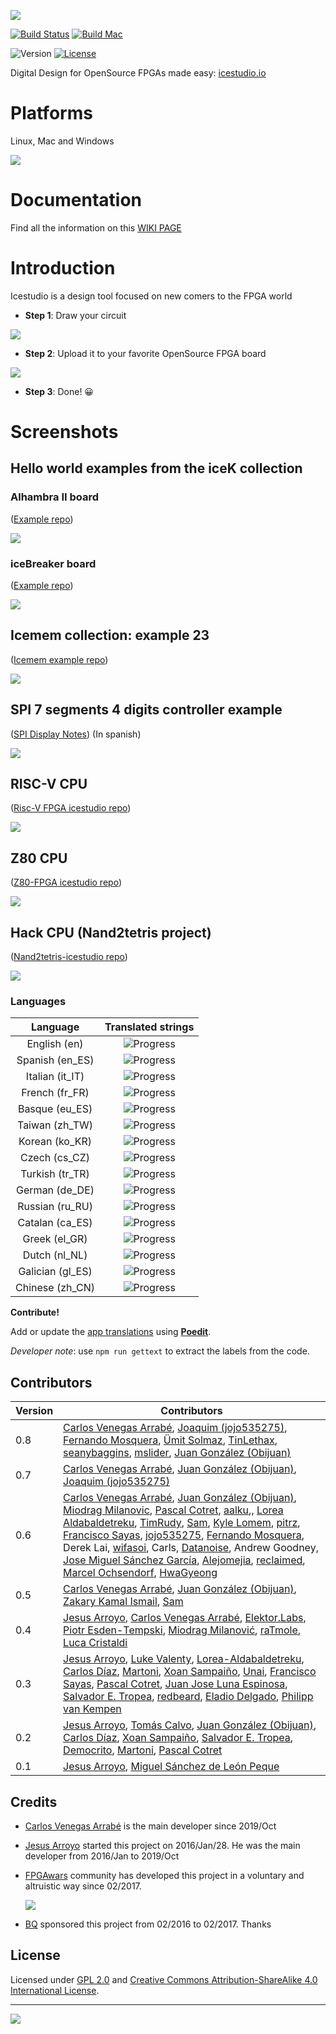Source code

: [![](https://github.com/FPGAwars/icestudio-wiki/raw/main/Logos/icestudio-github.svg)](https://github.com/FPGAwars/icestudio/wiki)


[![Build Status][build-image]][build-url]
[![Build Mac][build-mac-image]][build-mac-url]  

![Version][version-image]
[![License][license-image]][license-url]  

Digital Design for OpenSource FPGAs made easy: [icestudio.io](https://icestudio.io/)

# Platforms

Linux, Mac and Windows

![](https://github.com/FPGAwars/icestudio-wiki/raw/main/Logos/icestudio-platforms-small.png)  


# Documentation

Find all the information on this [WIKI PAGE](https://github.com/FPGAwars/icestudio/wiki)  

# Introduction

Icestudio is a design tool focused on new comers to the FPGA world

* **Step 1**: Draw your circuit

![](https://github.com/FPGAwars/icestudio-wiki/raw/main/Readme/draw-two-leds-0.6.0-default-.gif)


* **Step 2**: Upload it to your favorite OpenSource FPGA board 


![](https://github.com/FPGAwars/icestudio-wiki/raw/main/Readme/upload-two-leds-0.6.0-default-.gif)

* **Step 3**: Done! 😀️


# Screenshots

## Hello world examples from the iceK collection

### Alhambra II board

([Example repo](https://github.com/FPGAwars/iceK/tree/main/examples/02-Generic-constants/Alhambra-II))

![](https://github.com/FPGAwars/icestudio-wiki/raw/main/Readme/screenshot-01-icek-Alhambra-II.png)

### iceBreaker board

([Example repo](https://github.com/FPGAwars/iceK/tree/main/examples/01-Turn-on-LEDs/iceBreaker))

![](https://github.com/FPGAwars/icestudio-wiki/raw/main/Readme/screenshot-02-icek-icebreaker.png)

## Icemem collection: example 23

([Icemem example repo](https://github.com/FPGAwars/iceMem/tree/master/examples))

![](https://github.com/FPGAwars/icestudio-wiki/raw/main/Readme/screenshot-03-icemem.png)

## SPI 7 segments 4 digits controller example

([SPI Display Notes](https://github.com/Obijuan/Cuadernos-tecnicos-FPGAs-libres/wiki/CT.7:-Display-SPI-de-4-d%C3%ADgitos-de-7-segmentos)) (In spanish)

![](https://raw.githubusercontent.com/Obijuan/Cuadernos-tecnicos-FPGAs-libres/master/wiki/CT7-display-7seg-spi/controller-13.png)

## RISC-V CPU

([Risc-V FPGA icestudio repo](https://github.com/Obijuan/RISC-V-FPGA))

![](https://github.com/FPGAwars/icestudio-wiki/raw/main/Readme/screenshot-04-RISC-V.png)

## Z80 CPU

([Z80-FPGA icestudio repo](https://github.com/Obijuan/Z80-FPGA))  

![](https://github.com/FPGAwars/icestudio-wiki/raw/main/Readme/screenshot-05-Z80.png)

## Hack CPU (Nand2tetris project)

([Nand2tetris-icestudio repo](https://github.com/Obijuan/nand2tetris-icestudio))

![](https://github.com/FPGAwars/icestudio-wiki/raw/main/Readme/screenshot-06-Hack-Nand2tetris.png)


### Languages

|  Language  | Translated strings                       |
|:----------:|:----------------------------------------:|
| English (en)   | ![Progress](http://progress-bar.dev/100) |
| Spanish (en_ES)   | ![Progress](http://progress-bar.dev/100) |
| Italian (it_IT)   | ![Progress](http://progress-bar.dev/100) |
| French (fr_FR)    | ![Progress](http://progress-bar.dev/100) |
| Basque (eu_ES)    | ![Progress](http://progress-bar.dev/100) |
| Taiwan (zh_TW)    | ![Progress](http://progress-bar.dev/100) |
| Korean  (ko_KR)   | ![Progress](http://progress-bar.dev/100) |
| Czech (cs_CZ)     | ![Progress](http://progress-bar.dev/100) |
| Turkish  (tr_TR)  | ![Progress](http://progress-bar.dev/100) |
| German (de_DE)    | ![Progress](http://progress-bar.dev/99)  |
| Russian (ru_RU)   | ![Progress](http://progress-bar.dev/98)  |
| Catalan (ca_ES)   | ![Progress](http://progress-bar.dev/92)  |
| Greek (el_GR)     | ![Progress](http://progress-bar.dev/79)  |
| Dutch (nl_NL)     | ![Progress](http://progress-bar.dev/78)  |
| Galician (gl_ES)  | ![Progress](http://progress-bar.dev/78)  |
| Chinese (zh_CN)   | ![Progress](http://progress-bar.dev/72)  |


**Contribute!**

Add or update the [app translations](https://github.com/FPGAwars/icestudio/tree/develop/app/resources/locale) using **[Poedit](https://poedit.net/)**.

*Developer note*: use `npm run gettext` to extract the labels from the code.


## Contributors

|Version | Contributors |
|--------|--------------|
| 0.8    | [Carlos Venegas Arrabé](https://github.com/cavearr), [Joaquim (jojo535275)](https://github.com/jojo535275), [Fernando Mosquera](https://github.com/benitoss), [Ümit Solmaz](https://github.com/usnotv), [TinLethax](https://github.com/TiNredmc), [seanybaggins](https://github.com/seanybaggins), [mslider](https://github.com/mSlider), [Juan González (Obijuan)](https://github.com/Obijuan)  |
| 0.7    | [Carlos Venegas Arrabé](https://github.com/cavearr), [Juan González (Obijuan)](https://github.com/Obijuan), [Joaquim (jojo535275)](https://github.com/jojo535275) |
| 0.6    | [Carlos Venegas Arrabé](https://github.com/cavearr), [Juan González (Obijuan)](https://github.com/Obijuan), [Miodrag Milanovic](https://github.com/mmicko), [Pascal Cotret](https://github.com/pcotret), [aalku](https://github.com/aalku),, [Lorea Aldabaldetreku](https://github.com/Lorea-Aldabaldetreku), [TimRudy](https://github.com/TimRudy), [Sam](https://github.com/sam210723), [Kyle Lomem](https://github.com/KyleLomen), [pitrz](https://github.com/pitrz), [Francisco Sayas](https://github.com/fsayas), [jojo535275](https://github.com/jojo535275), [Fernando Mosquera](https://github.com/benitoss), Derek Lai,  [wifasoi](https://github.com/wifasoi),   Carls, [Datanoise](https://github.com/DatanoiseTV), Andrew Goodney,  [Jose Miguel Sánchez García](https://github.com/jmi2k), [Alejomejia](https://github.com/alejomejia1),  [reclaimed](https://github.com/reclaimed), [Marcel Ochsendorf](https://github.com/RBEGamer), [HwaGyeong](https://github.com/HwaGyeong)  |
| 0.5 | [Carlos Venegas Arrabé](https://github.com/cavearr), [Juan González (Obijuan)](https://github.com/Obijuan), [Zakary Kamal Ismail](https://github.com/ZakCodes), [Sam](https://github.com/sam210723) |
| 0.4 | [Jesus Arroyo](https://github.com/Jesus89), [Carlos Venegas Arrabé](https://github.com/cavearr), [Elektor.Labs](https://github.com/elektor-labs), [Piotr Esden-Tempski](https://github.com/esden), [Miodrag Milanović](https://github.com/mmicko), [raTmole](https://github.com/ratmole), [Luca Cristaldi](https://github.com/wifasoi) |
| 0.3 | [Jesus Arroyo](https://github.com/Jesus89), [Luke Valenty](https://github.com/tinyfpga), [Lorea-Aldabaldetreku](https://github.com/Lorea-Aldabaldetreku), [Carlos Díaz](https://github.com/C47D), [Martoni](https://github.com/Martoni), [Xoan Sampaiño](https://github.com/xoan), [Unai](https://github.com/1138-4EB), [Francisco Sayas](https://github.com/fsayas), [Pascal Cotret](https://github.com/pcotret), [Juan Jose Luna Espinosa](https://github.com/yomboprime), [Salvador E. Tropea](https://github.com/set-soft), [redbeard](https://github.com/brianredbeard), [Eladio Delgado](https://github.com/EladioDM), [Philipp van Kempen](https://github.com/PhilippvK) |
| 0.2 | [Jesus Arroyo](https://github.com/Jesus89), [Tomás Calvo](https://github.com/tocalvo), [Juan González (Obijuan)](https://github.com/Obijuan), [Carlos Díaz](https://github.com/C47D), [Xoan Sampaiño](https://github.com/xoan), [Salvador E. Tropea](https://github.com/set-soft), [Democrito](https://github.com/Democrito), [Martoni](https://github.com/Martoni), [Pascal Cotret](https://github.com/pcotret) |
| 0.1 | [Jesus Arroyo](https://github.com/Jesus89), [Miguel Sánchez de León Peque](https://github.com/Peque) |

## Credits

* [Carlos Venegas Arrabé](https://github.com/cavearr) is the main developer since 2019/Oct

* [Jesus Arroyo](https://github.com/Jesus89) started this project on 2016/Jan/28. He was the main developer from 2016/Jan to 2019/Oct

* [FPGAwars](http://fpgawars.github.io/) community has developed this project in a voluntary and altruistic way since 02/2017.

  ![](https://github.com/FPGAwars/icestudio-wiki/raw/main/Logos/fpgawars-logo-small.png)

* [BQ](https://www.bq.com) sponsored this project from 02/2016 to 02/2017. Thanks

## License

Licensed under [GPL 2.0](http://opensource.org/licenses/GPL-2.0) and [Creative Commons Attribution-ShareAlike 4.0 International License](http://creativecommons.org/licenses/by-sa/4.0/).

--------
[![](https://github.com/FPGAwars/icestudio-wiki/raw/main/Logos/fgpawars-banner.svg)](https://fpgawars.github.io/)


<!-- Badges -->

[version-image]: https://img.shields.io/badge/version-v0.8.0-orange.svg

[license-image]: http://img.shields.io/:license-gpl-blue.svg

[license-url]: http://opensource.org/licenses/GPL-2.0

[build-image]: https://github.com/FPGAwars/icestudio/actions/workflows/main.yml/badge.svg

[build-url]: https://github.com/FPGAwars/icestudio/actions/workflows/main.yml


[build-mac-image]: https://github.com/FPGAwars/icestudio/actions/workflows/main-osx.yml/badge.svg

[build-mac-url]: https://github.com/FPGAwars/icestudio/actions/workflows/main-osx.yml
○ ○ ○ ○ ○
**TASK ITEM**:
From the listing above, output exactly the run of lines that starts with the line containing "developer since 2019/Oct" and ends with the line containing "[license-url]: http://opensource.org/licenses/GPL-2.0".

**TASK RESULT**:
* [Carlos Venegas Arrabé](https://github.com/cavearr) is the main developer since 2019/Oct

* [Jesus Arroyo](https://github.com/Jesus89) started this project on 2016/Jan/28. He was the main developer from 2016/Jan to 2019/Oct

* [FPGAwars](http://fpgawars.github.io/) community has developed this project in a voluntary and altruistic way since 02/2017.

  ![](https://github.com/FPGAwars/icestudio-wiki/raw/main/Logos/fpgawars-logo-small.png)

* [BQ](https://www.bq.com) sponsored this project from 02/2016 to 02/2017. Thanks

## License

Licensed under [GPL 2.0](http://opensource.org/licenses/GPL-2.0) and [Creative Commons Attribution-ShareAlike 4.0 International License](http://creativecommons.org/licenses/by-sa/4.0/).

--------
[![](https://github.com/FPGAwars/icestudio-wiki/raw/main/Logos/fgpawars-banner.svg)](https://fpgawars.github.io/)


<!-- Badges -->

[version-image]: https://img.shields.io/badge/version-v0.8.0-orange.svg

[license-image]: http://img.shields.io/:license-gpl-blue.svg

[license-url]: http://opensource.org/licenses/GPL-2.0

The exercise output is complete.